In fact, the luck was all, or nearly all, on the side of the visitors. But, although beaten at Sheffield the Livers performed much better than in the two preceding ties.
Liverpool die hard.
The absence of Alex Raisbeck – who, however, was an eye-witness of his club’s downfall was no light thing, although in a measure compensated for by the absence of Harry Davis from the Wednesday ranks.
In every respect the match materialised into a desperately hard struggle, in which the pace, excitement, and uncertainty were sustained to the very last breath. The Blades had the pull in attack during the first “45,” but the Reds defended so pluckily that no damage was done, and the one goal of the match accrued soon after the restart.

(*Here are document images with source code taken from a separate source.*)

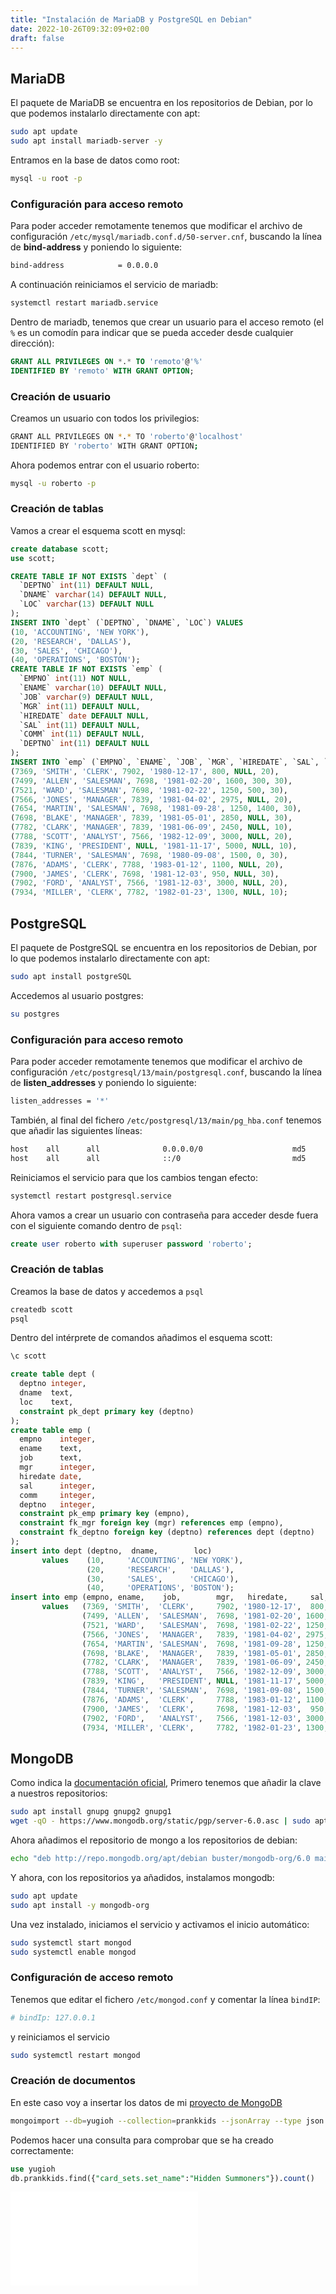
 ```yaml
---
title: "Instalación de MariaDB y PostgreSQL en Debian"
date: 2022-10-26T09:32:09+02:00
draft: false
---
```


## MariaDB

El paquete de MariaDB se encuentra en los repositorios de Debian, por lo que podemos instalarlo directamente con apt:

```bash
sudo apt update
sudo apt install mariadb-server -y 
```

Entramos en la base de datos como root:

```bash
mysql -u root -p
```

### Configuración para acceso remoto

Para poder acceder remotamente tenemos que modificar el archivo de configuración `/etc/mysql/mariadb.conf.d/50-server.cnf`, buscando la línea de **bind-address** y poniendo lo siguiente:

```bash
bind-address            = 0.0.0.0
```

A continuación reiniciamos el servicio de mariadb:

```bash
systemctl restart mariadb.service
```

Dentro de mariadb, tenemos que crear un usuario para el acceso remoto (el `%` es un comodín para indicar que se pueda acceder desde cualquier dirección):

```sql
GRANT ALL PRIVILEGES ON *.* TO 'remoto'@'%'
IDENTIFIED BY 'remoto' WITH GRANT OPTION;
```

### Creación de usuario

Creamos un usuario con todos los privilegios:

```bash
GRANT ALL PRIVILEGES ON *.* TO 'roberto'@'localhost'
IDENTIFIED BY 'roberto' WITH GRANT OPTION;
```

Ahora podemos entrar con el usuario roberto:

```bash
mysql -u roberto -p
```

### Creación de tablas

Vamos a crear el esquema scott en mysql:

```sql
create database scott;
use scott;
```

```sql
CREATE TABLE IF NOT EXISTS `dept` (
  `DEPTNO` int(11) DEFAULT NULL,
  `DNAME` varchar(14) DEFAULT NULL,
  `LOC` varchar(13) DEFAULT NULL
);
INSERT INTO `dept` (`DEPTNO`, `DNAME`, `LOC`) VALUES
(10, 'ACCOUNTING', 'NEW YORK'),
(20, 'RESEARCH', 'DALLAS'),
(30, 'SALES', 'CHICAGO'),
(40, 'OPERATIONS', 'BOSTON');
CREATE TABLE IF NOT EXISTS `emp` (
  `EMPNO` int(11) NOT NULL,
  `ENAME` varchar(10) DEFAULT NULL,
  `JOB` varchar(9) DEFAULT NULL,
  `MGR` int(11) DEFAULT NULL,
  `HIREDATE` date DEFAULT NULL,
  `SAL` int(11) DEFAULT NULL,
  `COMM` int(11) DEFAULT NULL,
  `DEPTNO` int(11) DEFAULT NULL
);
INSERT INTO `emp` (`EMPNO`, `ENAME`, `JOB`, `MGR`, `HIREDATE`, `SAL`, `COMM`, `DEPTNO`) VALUES
(7369, 'SMITH', 'CLERK', 7902, '1980-12-17', 800, NULL, 20),
(7499, 'ALLEN', 'SALESMAN', 7698, '1981-02-20', 1600, 300, 30),
(7521, 'WARD', 'SALESMAN', 7698, '1981-02-22', 1250, 500, 30),
(7566, 'JONES', 'MANAGER', 7839, '1981-04-02', 2975, NULL, 20),
(7654, 'MARTIN', 'SALESMAN', 7698, '1981-09-28', 1250, 1400, 30),
(7698, 'BLAKE', 'MANAGER', 7839, '1981-05-01', 2850, NULL, 30),
(7782, 'CLARK', 'MANAGER', 7839, '1981-06-09', 2450, NULL, 10),
(7788, 'SCOTT', 'ANALYST', 7566, '1982-12-09', 3000, NULL, 20),
(7839, 'KING', 'PRESIDENT', NULL, '1981-11-17', 5000, NULL, 10),
(7844, 'TURNER', 'SALESMAN', 7698, '1980-09-08', 1500, 0, 30),
(7876, 'ADAMS', 'CLERK', 7788, '1983-01-12', 1100, NULL, 20),
(7900, 'JAMES', 'CLERK', 7698, '1981-12-03', 950, NULL, 30),
(7902, 'FORD', 'ANALYST', 7566, '1981-12-03', 3000, NULL, 20),
(7934, 'MILLER', 'CLERK', 7782, '1982-01-23', 1300, NULL, 10);
```

## PostgreSQL

El paquete de PostgreSQL se encuentra en los repositorios de Debian, por lo que podemos instalarlo directamente con apt:

```bash
sudo apt install postgreSQL
```

Accedemos al usuario postgres:

```bash
su postgres
```

### Configuración para acceso remoto

Para poder acceder remotamente tenemos que modificar el archivo de configuración `/etc/postgresql/13/main/postgresql.conf`, buscando la línea de **listen_addresses** y poniendo lo siguiente:

```bash
listen_addresses = '*'
```

También, al final del fichero `/etc/postgresql/13/main/pg_hba.conf` tenemos que añadir las siguientes líneas:

```bash
host    all      all              0.0.0.0/0                    md5
host    all      all              ::/0                         md5
```

Reiniciamos el servicio para que los cambios tengan efecto:

```bash
systemctl restart postgresql.service
```

Ahora vamos a crear un usuario con contraseña para acceder desde fuera con el siguiente comando dentro de `psql`:

```sql
create user roberto with superuser password 'roberto';
```

### Creación de tablas

Creamos la base de datos y accedemos a `psql`

```bash
createdb scott
psql
```

Dentro del intérprete de comandos añadimos el esquema scott:

```sql
\c scott

create table dept (
  deptno integer,
  dname  text,
  loc    text,
  constraint pk_dept primary key (deptno)
);
create table emp (
  empno    integer,
  ename    text,
  job      text,
  mgr      integer,
  hiredate date,
  sal      integer,
  comm     integer,
  deptno   integer,
  constraint pk_emp primary key (empno),
  constraint fk_mgr foreign key (mgr) references emp (empno),
  constraint fk_deptno foreign key (deptno) references dept (deptno)
);
insert into dept (deptno,  dname,        loc)
       values    (10,     'ACCOUNTING', 'NEW YORK'),
                 (20,     'RESEARCH',   'DALLAS'),
                 (30,     'SALES',      'CHICAGO'),
                 (40,     'OPERATIONS', 'BOSTON');
insert into emp (empno, ename,    job,        mgr,   hiredate,     sal, comm, deptno)
       values   (7369, 'SMITH',  'CLERK',     7902, '1980-12-17',  800, NULL,   20),
                (7499, 'ALLEN',  'SALESMAN',  7698, '1981-02-20', 1600,  300,   30),
                (7521, 'WARD',   'SALESMAN',  7698, '1981-02-22', 1250,  500,   30),
                (7566, 'JONES',  'MANAGER',   7839, '1981-04-02', 2975, NULL,   20),
                (7654, 'MARTIN', 'SALESMAN',  7698, '1981-09-28', 1250, 1400,   30),
                (7698, 'BLAKE',  'MANAGER',   7839, '1981-05-01', 2850, NULL,   30),
                (7782, 'CLARK',  'MANAGER',   7839, '1981-06-09', 2450, NULL,   10),
                (7788, 'SCOTT',  'ANALYST',   7566, '1982-12-09', 3000, NULL,   20),
                (7839, 'KING',   'PRESIDENT', NULL, '1981-11-17', 5000, NULL,   10),
                (7844, 'TURNER', 'SALESMAN',  7698, '1981-09-08', 1500,    0,   30),
                (7876, 'ADAMS',  'CLERK',     7788, '1983-01-12', 1100, NULL,   20),
                (7900, 'JAMES',  'CLERK',     7698, '1981-12-03',  950, NULL,   30),
                (7902, 'FORD',   'ANALYST',   7566, '1981-12-03', 3000, NULL,   20),
                (7934, 'MILLER', 'CLERK',     7782, '1982-01-23', 1300, NULL,   10);
```

## MongoDB

Como indica la [documentación oficial](https://www.mongodb.com/docs/v6.0/tutorial/install-mongodb-on-debian/), Primero tenemos que añadir la clave a nuestros repositorios:

```bash
sudo apt install gnupg gnupg2 gnupg1
wget -qO - https://www.mongodb.org/static/pgp/server-6.0.asc | sudo apt-key add -
```

Ahora añadimos el repositorio de mongo a los repositorios de debian:

```bash
echo "deb http://repo.mongodb.org/apt/debian buster/mongodb-org/6.0 main" | sudo tee /etc/apt/sources.list.d/mongodb-org-6.0.list
```

Y ahora, con los repositorios ya añadidos, instalamos mongodb:

```bash
sudo apt update
sudo apt install -y mongodb-org
```

Una vez instalado, iniciamos el servicio y activamos el inicio automático:

```bash
sudo systemctl start mongod
sudo systemctl enable mongod
```

### Configuración de acceso remoto

Tenemos que editar el fichero `/etc/mongod.conf` y comentar la línea `bindIP`:

```bash
# bindIp: 127.0.0.1
```

y reiniciamos el servicio

```bash
sudo systemctl restart mongod
```

### Creación de documentos

En este caso voy a insertar los datos de mi [proyecto de MongoDB](https://github.com/robertorodriguez98/proyectoMongoDB/)

```bash
mongoimport --db=yugioh --collection=prankkids --jsonArray --type json --file=prankkids.json
```

Podemos hacer una consulta para comprobar que se ha creado correctamente:

```sql
use yugioh
db.prankkids.find({"card_sets.set_name":"Hidden Summoners"}).count()
```

![mongo](mongo.sql) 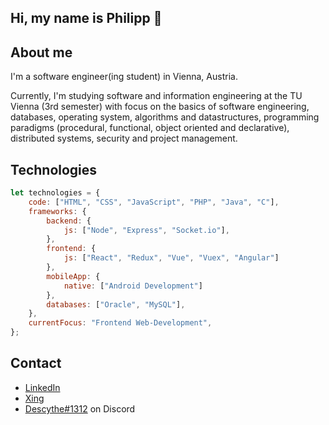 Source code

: ## Hi, my name is Philipp 👋
## About me

I'm a software engineer(ing student) in Vienna, Austria. 

Currently, I'm studying software and information engineering at the TU Vienna (3rd semester) with focus on the basics of software engineering, databases, operating system, algorithms and datastructures, programming paradigms (procedural, functional, object oriented and declarative), distributed systems, security and project management.

## Technologies

```javascript
let technologies = {
    code: ["HTML", "CSS", "JavaScript", "PHP", "Java", "C"],
    frameworks: {
        backend: {
            js: ["Node", "Express", "Socket.io"],
        },
        frontend: {
            js: ["React", "Redux", "Vue", "Vuex", "Angular"]
        },
        mobileApp: {
            native: ["Android Development"]
        },
        databases: ["Oracle", "MySQL"],
    },
    currentFocus: "Frontend Web-Development",
};
```

## Contact
- [LinkedIn](https://www.linkedin.com/in/philipp-holzer-307397194/)
- [Xing](https://www.xing.com/profile/Philipp_Holzer7/cv)
- [Descythe#1312]() on Discord
<!---
    - [Twitter (comming soon)]()
    - [Instagram (comming soon)]()
-->
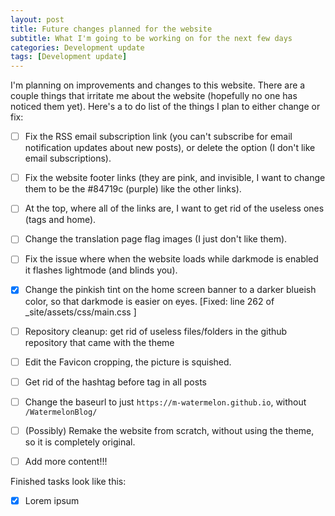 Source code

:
 ```yaml
---
layout: post
title: Future changes planned for the website
subtitle: What I'm going to be working on for the next few days
categories: Development update
tags: [Development update]
---
```

  I'm planning on improvements and changes to this website. There are a couple things that irritate me about the website (hopefully no one has noticed them yet).
  Here's a to do list of the things I plan to either change or fix:
  - [ ] Fix the RSS email subscription link (you can't subscribe for email notification updates about new posts), or delete the option (I don't like email subscriptions).
  - [ ] Fix the website footer links (they are pink, and invisible, I want to change them to be the #84719c (purple) like the other links).
  - [ ] At the top, where all of the links are, I want to get rid of the useless ones (tags and home).
  - [ ] Change the translation page flag images (I just don't like them).
  - [ ] Fix the issue where when the website loads while darkmode is enabled it flashes lightmode (and blinds you).
  - [X] Change the pinkish tint on the home screen banner to a darker blueish color, so that darkmode is easier on eyes. \[Fixed: line 262 of \_site/assets/css/main.css ]
  - [ ] Repository cleanup: get rid of useless files/folders in the github repository that came with the theme
  - [ ] Edit the Favicon cropping, the picture is squished.
  - [ ] Get rid of the hashtag before tag in all posts
  - [ ] Change the baseurl to just `https://m-watermelon.github.io`, without `/WatermelonBlog/`
  - [ ] (Possibly) Remake the website from scratch, without using the theme, so it is completely original.
  - [ ] Add more content!!!
  
  
  Finished tasks look like this:
  - [X] Lorem ipsum 
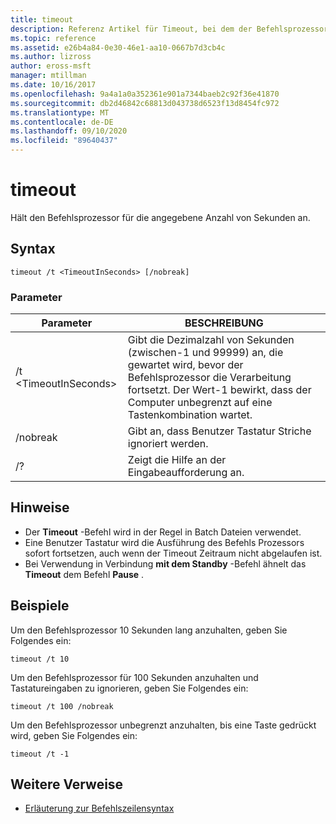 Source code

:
 ```yaml
---
title: timeout
description: Referenz Artikel für Timeout, bei dem der Befehlsprozessor für die angegebene Anzahl von Sekunden angehalten wird.
ms.topic: reference
ms.assetid: e26b4a84-0e30-46e1-aa10-0667b7d3cb4c
ms.author: lizross
author: eross-msft
manager: mtillman
ms.date: 10/16/2017
ms.openlocfilehash: 9a4a1a0a352361e901a7344baeb2c92f36e41870
ms.sourcegitcommit: db2d46842c68813d043738d6523f13d8454fc972
ms.translationtype: MT
ms.contentlocale: de-DE
ms.lasthandoff: 09/10/2020
ms.locfileid: "89640437"
---
```

# <a name="timeout"></a>timeout

Hält den Befehlsprozessor für die angegebene Anzahl von Sekunden an.



## <a name="syntax"></a>Syntax

```
timeout /t <TimeoutInSeconds> [/nobreak]
```

### <a name="parameters"></a>Parameter

|Parameter|BESCHREIBUNG|
|---------|-----------|
|/t \<TimeoutInSeconds>|Gibt die Dezimalzahl von Sekunden (zwischen-1 und 99999) an, die gewartet wird, bevor der Befehlsprozessor die Verarbeitung fortsetzt. Der Wert-1 bewirkt, dass der Computer unbegrenzt auf eine Tastenkombination wartet.|
|/nobreak|Gibt an, dass Benutzer Tastatur Striche ignoriert werden.|
|/?|Zeigt die Hilfe an der Eingabeaufforderung an.|

## <a name="remarks"></a>Hinweise

-   Der **Timeout** -Befehl wird in der Regel in Batch Dateien verwendet.
-   Eine Benutzer Tastatur wird die Ausführung des Befehls Prozessors sofort fortsetzen, auch wenn der Timeout Zeitraum nicht abgelaufen ist.
-   Bei Verwendung in Verbindung **mit dem Standby** -Befehl ähnelt das **Timeout** dem Befehl **Pause** .

## <a name="examples"></a>Beispiele

Um den Befehlsprozessor 10 Sekunden lang anzuhalten, geben Sie Folgendes ein:
```
timeout /t 10
```
Um den Befehlsprozessor für 100 Sekunden anzuhalten und Tastatureingaben zu ignorieren, geben Sie Folgendes ein:
```
timeout /t 100 /nobreak
```
Um den Befehlsprozessor unbegrenzt anzuhalten, bis eine Taste gedrückt wird, geben Sie Folgendes ein:
```
timeout /t -1
```

## <a name="additional-references"></a>Weitere Verweise

- [Erläuterung zur Befehlszeilensyntax](command-line-syntax-key.md)
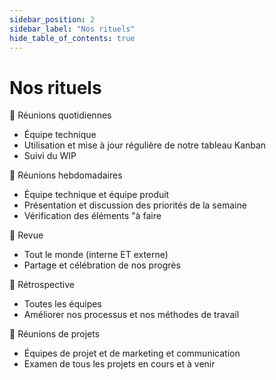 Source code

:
 ```yaml
---
sidebar_position: 2
sidebar_label: "Nos rituels"
hide_table_of_contents: true
---
```


# Nos rituels

📆 Réunions quotidiennes

- Équipe technique
- Utilisation et mise à jour régulière de notre tableau Kanban
- Suivi du WIP

📆 Réunions hebdomadaires

- Équipe technique et équipe produit
- Présentation et discussion des priorités de la semaine
- Vérification des éléments "à faire

📆 Revue

- Tout le monde (interne ET externe)
- Partage et célébration de nos progrès

📆 Rétrospective

- Toutes les équipes
- Améliorer nos processus et nos méthodes de travail

📆 Réunions de projets

- Équipes de projet et de marketing et communication
- Examen de tous les projets en cours et à venir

It was during the last half-hour that Liverpool were seen to most advantage, when it was indeed cheering to find them struggling gamely for the equalising goal which never came.
It is generally conceded that the cause of defeat lay in the Livers’ vanguard, where only John Cox did himself full justice. No praise is too loud for him. He played one of the games of his life, repeatedly rounding Tom Brittleton and Willie Layton in delighted fashion, to centre and shoot magnificently, in the hope of repeating his recent League scoring success at Owlerton.
The vacillating form shown by Jack Parkinson in the centre, and by William Macpherson and Arthur Goddard on the right, coupled with the dashing and unwavering defence in opposition, resulted in chance after chance going a-begging. Herein lay the secret of the whole thing. It was all very sad; but why pursue the theme further?
Not much fault can be found with a defence which was only once pierced, although James Bradley & Co. might have fed their forwards better, and might also have assisted their side more by locating themselves on the fringe of their own forwards, a la Everton’s half-backs, when pressing, with a view to driving home the ball.
It’s a paying policy, frequently.
Further in the rear, Percy Saul and Billy Dunlop got through a heavy day creditably, whilst Sam Hardy in goal did all that human hand and a masterly head possibly could.
Doig renews his youth.
Travelling along to Stoke on Monday, to decide their postponed League match with the Potters, Liverpool fared somewhat better, for they halved the points. Doig was in goal for the Reds – this making his third successive League match – whilst Tom Chorlton figured at full-back vice Dunlop, his first League game since New Years’ Day at Burnden.
The half-back line was as against the Blades; but forward, Macpherson stood down for the first time since his introduction in the team five months ago, the Scottish light-weight thus taking a well-earned rest. In his stead appeared Joe Hewitt.
The desperately-placed Potters had considerably the better of matters, but they had the rejuvenated Doig to reckon with; indeed Doig’s brilliant custodianship was the great feature of the match, and those who imagined the veteran as being “done” a year or so ago must have opened wide their eyes.
He was a revelation even to the agile Leigh Roose, the present generation’s wonder. Here we had the old school and the new on view, and to Doig fell the honours.
John Cox gave another smart display, and notched the goal for his side. By the way, it is a trifle curious to note that Joe Hewitt, who was signed by Liverpool as an inside left, has occupied every forward position this season, save that of inside left.